Records from a data collection:
# # #
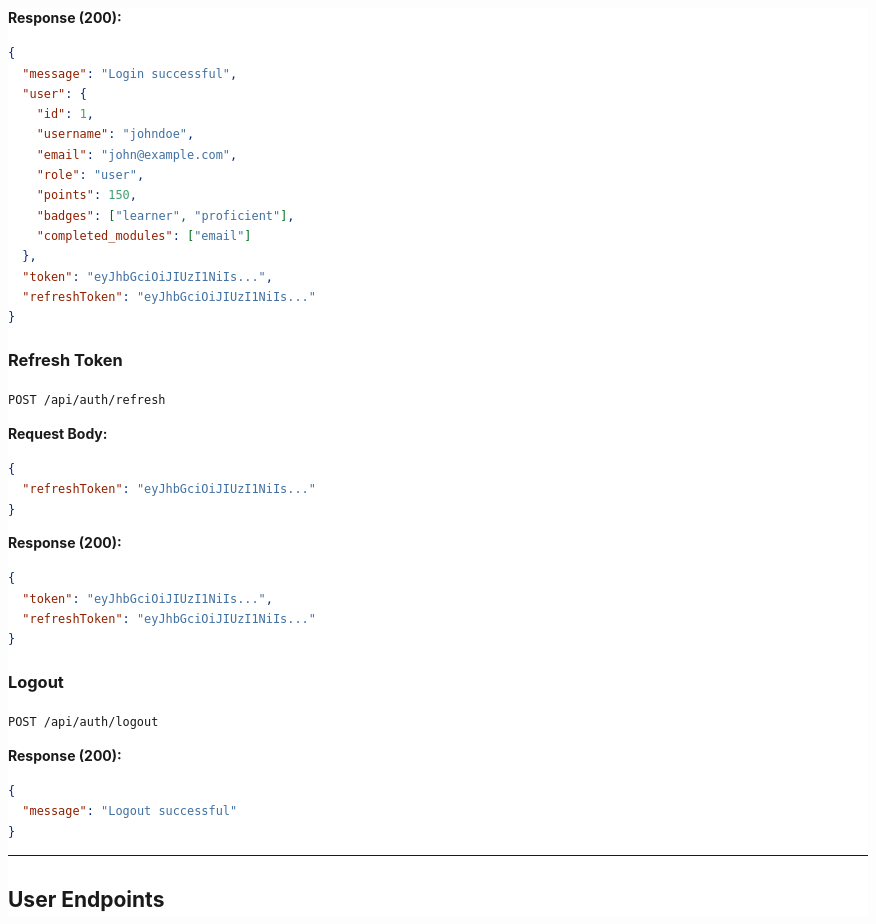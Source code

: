 **Response (200):**
```json
{
  "message": "Login successful",
  "user": {
    "id": 1,
    "username": "johndoe",
    "email": "john@example.com",
    "role": "user",
    "points": 150,
    "badges": ["learner", "proficient"],
    "completed_modules": ["email"]
  },
  "token": "eyJhbGciOiJIUzI1NiIs...",
  "refreshToken": "eyJhbGciOiJIUzI1NiIs..."
}
```

### Refresh Token
```http
POST /api/auth/refresh
```

**Request Body:**
```json
{
  "refreshToken": "eyJhbGciOiJIUzI1NiIs..."
}
```

**Response (200):**
```json
{
  "token": "eyJhbGciOiJIUzI1NiIs...",
  "refreshToken": "eyJhbGciOiJIUzI1NiIs..."
}
```

### Logout
```http
POST /api/auth/logout
```

**Response (200):**
```json
{
  "message": "Logout successful"
}
```

---

## User Endpoints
# # #
Scan the data for lines with the word "message". Report only how many there are.

2